At least, thought Addie, sneering seemed to buck her up a bit. Aunt Vera had been the bogeyman of her childhood, able to quell her with a glance, but, these days, the lines on her cheeks were graven a little too deeply, the shadows beneath her eyes too pronounced.
They never talked about the reason for it, just as they never talked about Uncle Charles’ hours in his study, hours and hours, late into the night, until he looked nearly as insubstantial as the pieces of paper on his desk, a thin sheet of aristocratic ivory parchment. They were very good at carrying on, at pretending that everything was as it had been, but Addie knew what the truth of it was; she could read it in the color of Aunt Vera’s dress, in the empty patch on the wall where a portrait had once hung, in the missing pictures among the clutter of silver frames on the boule table by the door.
There were Bea and Marcus on their wedding day, Aunt Vera’s tremendous lace veil incongruous with Bea’s skimpy, wartime dress, accompanied by a very satisfied Aunt Vera; Dodo and her husband at Melton, Dodo hanging on to the reins of a large horse and grinning like anything; and Edward in his uniform, posed so that one would never notice the empty sleeve where his left arm used to be. There were pictures of friends and family connections, the closer to royal the better, with minor princelings given pride of place, glittering in all their regalia.
There were no pictures of Poppy.
Addie could mark out the empty places where they used to stand, Poppy stiff and posed in her best taffeta dress, Poppy chasing butterflies with her nurse napping nearby, Poppy with a tennis racket in her hand, nearly fifteen and bursting with life. There was a family grouping from Bea’s wedding, Marcus and Bea in the middle, Uncle Charles and Aunt Vera to one side, Edward on the other. Addie could tell where the photo had been bent, as though Poppy had never been.

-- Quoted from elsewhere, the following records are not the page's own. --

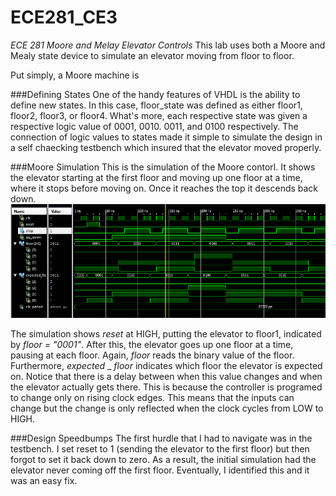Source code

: ECE281_CE3
==========

_ECE 281 Moore and Melay Elevator Controls_
This lab uses both a Moore and Mealy state device to simulate an elevator moving from floor to floor.

Put simply, a Moore machine is

###Defining States
One of the handy features of VHDL is the ability to define new states. In this case, floor_state was defined as either floor1, floor2, floor3, or floor4. What's more, each respective state was given a respective logic value of 0001, 0010. 0011, and 0100 respectively. The connection of logic values to states made it simple to simulate the design in a self chaecking testbench which insured that the elevator moved properly.

###Moore Simulation
This is the simulation of the Moore contorl. It shows the elevator starting at the first floor and moving up one floor at a time, where it stops before moving on. Once it reaches the top it descends back down.
![alt text](https://github.com/byarbrough/ECE281_CE3/blob/master/Moore_screenshot.PNG?raw=true, "Moore Testbench")

The simulation shows _reset_ at HIGH, putting the elevator to floor1, indicated by _floor = "0001"_. After this, the elevator goes up one floor at a time, pausing at each floor. Again, _floor_ reads the binary value of the floor. Furthermore, _expected_ _ _floor_ indicates which floor the elevator is expected on. Notice that there is a delay between when this value changes and when the elevator actually gets there. This is because the controller is programed to change only on rising clock edges. This means that the inputs can change but the change is only reflected when the clock cycles from LOW to HIGH.

###Design Speedbumps
The first hurdle that I had to navigate was in the testbench. I set reset to 1 (sending the elevator to the first floor) but then forgot to set it back down to zero. As a result, the initial simulation had the elevator never coming off the first floor. Eventually, I identified this and it was an easy fix.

But she had; Addie still remembered the photographer’s pleas to look this way, Lady Penelope, just for a moment, as Poppy laughed over her shoulder at Bea or clutched at her hat to k
eep it from blowing away in the breeze or held up a hand to catch an imagined raindrop, never still, always in motion.
It seemed impossible to think of her eternally still, not racketing down the stairs with a Hullo, Addie!—never again nagging Bea into a game of tennis, or coaxing Edward out for a ride.
It had happened a little over a month after Bea’s wedding, while Bea and Marcus were still off on their wedding tour. Poppy had come back from a trip to the village complaining of a sore throat and an aching head. Nanny—Nanny was still Nanny—had put her to bed, prescribing a good night’s rest and some lemon and honey. But in the morning Poppy’s temperature had risen, and by evening they knew: It was the influenza.
Addie could still remember the smell of the sickroom: barley water and vinegar and the cloying smell of the dried lavender sachets Nanny scattered around the room to try to make the other smells go away. Nursing at Guy’s Hospital during the War had been hard, but, somehow, this was harder, because it was Poppy and there was nothing, nothing at all, she could do to save her. The influenza had hit the village hard. The postmistress was taken, and the butcher’s son, and a score of others, some connected to the estate, others not. The doctors hadn’t come for them, but they came for Poppy, and their verdict was the same; everything that could be done had been done. The disease took its course as it would.
It took Poppy.
For that, Addie was willing to put up with Aunt Vera’s sniffs and sneers. She was, Addie suspected, lonely. Not that Aunt Vera would ever admit to it. But she had no more daughters for whom to plan or scheme. Bea and Dodo were both married, out of her charge. And Poppy was gone.
Sometimes, despite the doctors, Addie wondered what would have happened if they had realized just a little bit sooner that Poppy’s sore throat was more than just a sore throat; if she had looked at Poppy that first night instead of leaving her to Nanny; if she had done something, anything, differently. The doctors said no. They cited statistics, so many deaths to the months, so many other people’s daughters, sisters, cousins gone. But those girls weren’t Poppy. They hadn’t been in Addie’s charge.